What you should do: When you reach the line with "adminユーザつくっときましたｗ" in the data below, begin printing lines exactly, and stop once the line with "# さてSSLチェックツールで評価チェックしてみる" has been printed.

Data for this exercise:
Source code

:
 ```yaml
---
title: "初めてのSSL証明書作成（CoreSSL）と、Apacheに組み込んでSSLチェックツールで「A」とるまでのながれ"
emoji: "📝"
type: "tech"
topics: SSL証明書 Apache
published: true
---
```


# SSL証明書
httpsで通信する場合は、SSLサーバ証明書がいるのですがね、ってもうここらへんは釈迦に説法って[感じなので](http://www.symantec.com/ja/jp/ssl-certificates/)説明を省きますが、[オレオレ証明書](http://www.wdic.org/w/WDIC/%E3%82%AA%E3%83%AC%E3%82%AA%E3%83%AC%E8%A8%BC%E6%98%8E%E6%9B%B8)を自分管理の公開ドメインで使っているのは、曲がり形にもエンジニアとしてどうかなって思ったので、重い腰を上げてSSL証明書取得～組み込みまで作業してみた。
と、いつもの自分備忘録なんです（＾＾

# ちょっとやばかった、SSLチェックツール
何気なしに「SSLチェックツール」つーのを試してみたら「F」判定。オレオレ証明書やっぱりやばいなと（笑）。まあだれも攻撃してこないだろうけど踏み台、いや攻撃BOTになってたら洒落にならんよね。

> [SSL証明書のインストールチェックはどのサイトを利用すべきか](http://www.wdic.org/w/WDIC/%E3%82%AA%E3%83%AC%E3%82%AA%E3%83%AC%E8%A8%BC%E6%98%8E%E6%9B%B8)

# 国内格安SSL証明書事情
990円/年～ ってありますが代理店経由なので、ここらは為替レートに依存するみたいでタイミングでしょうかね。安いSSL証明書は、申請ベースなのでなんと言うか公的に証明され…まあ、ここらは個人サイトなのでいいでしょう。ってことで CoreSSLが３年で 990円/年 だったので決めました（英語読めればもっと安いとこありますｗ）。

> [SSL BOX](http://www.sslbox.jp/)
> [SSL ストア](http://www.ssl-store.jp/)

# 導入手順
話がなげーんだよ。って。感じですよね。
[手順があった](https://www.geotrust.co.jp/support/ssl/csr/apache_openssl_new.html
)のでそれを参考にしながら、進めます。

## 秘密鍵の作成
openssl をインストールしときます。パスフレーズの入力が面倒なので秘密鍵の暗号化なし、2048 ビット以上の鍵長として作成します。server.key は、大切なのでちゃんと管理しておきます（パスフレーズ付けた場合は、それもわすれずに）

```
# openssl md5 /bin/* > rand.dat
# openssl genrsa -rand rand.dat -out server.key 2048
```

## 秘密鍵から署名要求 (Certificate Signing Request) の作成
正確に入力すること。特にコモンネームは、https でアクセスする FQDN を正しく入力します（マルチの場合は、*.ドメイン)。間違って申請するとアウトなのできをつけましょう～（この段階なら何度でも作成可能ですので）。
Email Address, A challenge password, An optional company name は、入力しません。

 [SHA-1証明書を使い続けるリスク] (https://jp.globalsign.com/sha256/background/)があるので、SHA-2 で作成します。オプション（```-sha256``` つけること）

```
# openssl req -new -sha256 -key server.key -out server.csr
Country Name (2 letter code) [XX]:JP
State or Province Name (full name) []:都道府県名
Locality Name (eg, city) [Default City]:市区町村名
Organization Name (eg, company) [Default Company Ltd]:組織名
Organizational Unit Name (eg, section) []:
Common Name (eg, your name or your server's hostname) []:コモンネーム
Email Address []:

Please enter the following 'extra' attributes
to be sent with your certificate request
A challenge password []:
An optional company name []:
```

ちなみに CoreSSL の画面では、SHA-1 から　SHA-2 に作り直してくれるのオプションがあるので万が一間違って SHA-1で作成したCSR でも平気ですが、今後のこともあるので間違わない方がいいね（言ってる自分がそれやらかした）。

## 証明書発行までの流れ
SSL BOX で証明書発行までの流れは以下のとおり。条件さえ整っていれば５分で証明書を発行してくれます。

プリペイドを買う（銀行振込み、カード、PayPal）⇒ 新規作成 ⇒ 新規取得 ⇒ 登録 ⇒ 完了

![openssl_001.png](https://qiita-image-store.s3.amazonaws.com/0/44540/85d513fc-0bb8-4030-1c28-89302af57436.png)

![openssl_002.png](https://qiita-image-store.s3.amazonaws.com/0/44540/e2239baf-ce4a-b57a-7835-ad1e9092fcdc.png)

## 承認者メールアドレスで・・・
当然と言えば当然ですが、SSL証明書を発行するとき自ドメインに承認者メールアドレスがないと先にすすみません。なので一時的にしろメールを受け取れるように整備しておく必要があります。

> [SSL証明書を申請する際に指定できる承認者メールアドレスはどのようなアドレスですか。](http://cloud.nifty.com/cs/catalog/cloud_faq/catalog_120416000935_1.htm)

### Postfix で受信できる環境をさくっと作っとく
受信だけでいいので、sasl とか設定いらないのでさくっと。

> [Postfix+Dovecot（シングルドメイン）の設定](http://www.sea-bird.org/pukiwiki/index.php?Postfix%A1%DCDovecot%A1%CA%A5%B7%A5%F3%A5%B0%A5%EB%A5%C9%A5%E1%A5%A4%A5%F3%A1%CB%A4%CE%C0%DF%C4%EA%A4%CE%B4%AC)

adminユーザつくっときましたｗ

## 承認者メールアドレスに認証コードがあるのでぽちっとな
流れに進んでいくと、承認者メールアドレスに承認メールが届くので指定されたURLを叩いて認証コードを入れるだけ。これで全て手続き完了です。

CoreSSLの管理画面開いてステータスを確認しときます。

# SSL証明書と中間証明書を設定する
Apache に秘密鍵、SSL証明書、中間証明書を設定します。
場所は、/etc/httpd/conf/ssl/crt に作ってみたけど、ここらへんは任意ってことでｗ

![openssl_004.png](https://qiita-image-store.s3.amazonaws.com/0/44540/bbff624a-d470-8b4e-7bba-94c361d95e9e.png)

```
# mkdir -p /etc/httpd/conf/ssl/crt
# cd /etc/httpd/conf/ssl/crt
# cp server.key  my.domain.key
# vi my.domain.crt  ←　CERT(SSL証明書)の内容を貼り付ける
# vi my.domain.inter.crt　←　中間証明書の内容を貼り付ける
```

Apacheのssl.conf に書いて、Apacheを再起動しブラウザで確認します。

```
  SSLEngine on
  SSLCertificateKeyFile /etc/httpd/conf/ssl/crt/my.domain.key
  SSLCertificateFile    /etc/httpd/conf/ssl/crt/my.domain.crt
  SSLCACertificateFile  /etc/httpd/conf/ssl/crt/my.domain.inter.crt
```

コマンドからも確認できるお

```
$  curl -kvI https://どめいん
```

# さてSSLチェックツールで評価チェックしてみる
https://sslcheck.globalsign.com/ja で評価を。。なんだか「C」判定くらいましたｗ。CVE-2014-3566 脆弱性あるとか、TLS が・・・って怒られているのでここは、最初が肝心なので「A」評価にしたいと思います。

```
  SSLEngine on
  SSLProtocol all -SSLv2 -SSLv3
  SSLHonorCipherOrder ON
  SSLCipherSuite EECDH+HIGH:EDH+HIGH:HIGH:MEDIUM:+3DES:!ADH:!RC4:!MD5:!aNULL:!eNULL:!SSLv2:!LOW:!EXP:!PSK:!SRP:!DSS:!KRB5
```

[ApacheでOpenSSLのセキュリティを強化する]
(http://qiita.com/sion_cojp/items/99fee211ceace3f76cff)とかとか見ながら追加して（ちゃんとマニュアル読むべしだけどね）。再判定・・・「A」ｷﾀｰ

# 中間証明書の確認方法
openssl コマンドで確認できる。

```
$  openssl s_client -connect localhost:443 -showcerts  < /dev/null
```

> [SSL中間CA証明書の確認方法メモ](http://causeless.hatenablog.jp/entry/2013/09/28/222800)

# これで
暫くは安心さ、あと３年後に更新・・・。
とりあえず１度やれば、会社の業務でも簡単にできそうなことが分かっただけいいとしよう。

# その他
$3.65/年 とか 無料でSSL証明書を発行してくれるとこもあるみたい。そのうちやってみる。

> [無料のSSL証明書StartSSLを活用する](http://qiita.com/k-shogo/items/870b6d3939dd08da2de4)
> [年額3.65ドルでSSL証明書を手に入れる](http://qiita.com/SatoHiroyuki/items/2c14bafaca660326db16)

Expected answer:
adminユーザつくっときましたｗ

## 承認者メールアドレスに認証コードがあるのでぽちっとな
流れに進んでいくと、承認者メールアドレスに承認メールが届くので指定されたURLを叩いて認証コードを入れるだけ。これで全て手続き完了です。

CoreSSLの管理画面開いてステータスを確認しときます。

# SSL証明書と中間証明書を設定する
Apache に秘密鍵、SSL証明書、中間証明書を設定します。
場所は、/etc/httpd/conf/ssl/crt に作ってみたけど、ここらへんは任意ってことでｗ

![openssl_004.png](https://qiita-image-store.s3.amazonaws.com/0/44540/bbff624a-d470-8b4e-7bba-94c361d95e9e.png)

```
# mkdir -p /etc/httpd/conf/ssl/crt
# cd /etc/httpd/conf/ssl/crt
# cp server.key  my.domain.key
# vi my.domain.crt  ←　CERT(SSL証明書)の内容を貼り付ける
# vi my.domain.inter.crt　←　中間証明書の内容を貼り付ける
```

Apacheのssl.conf に書いて、Apacheを再起動しブラウザで確認します。

```
  SSLEngine on
  SSLCertificateKeyFile /etc/httpd/conf/ssl/crt/my.domain.key
  SSLCertificateFile    /etc/httpd/conf/ssl/crt/my.domain.crt
  SSLCACertificateFile  /etc/httpd/conf/ssl/crt/my.domain.inter.crt
```

コマンドからも確認できるお

```
$  curl -kvI https://どめいん
```

# さてSSLチェックツールで評価チェックしてみる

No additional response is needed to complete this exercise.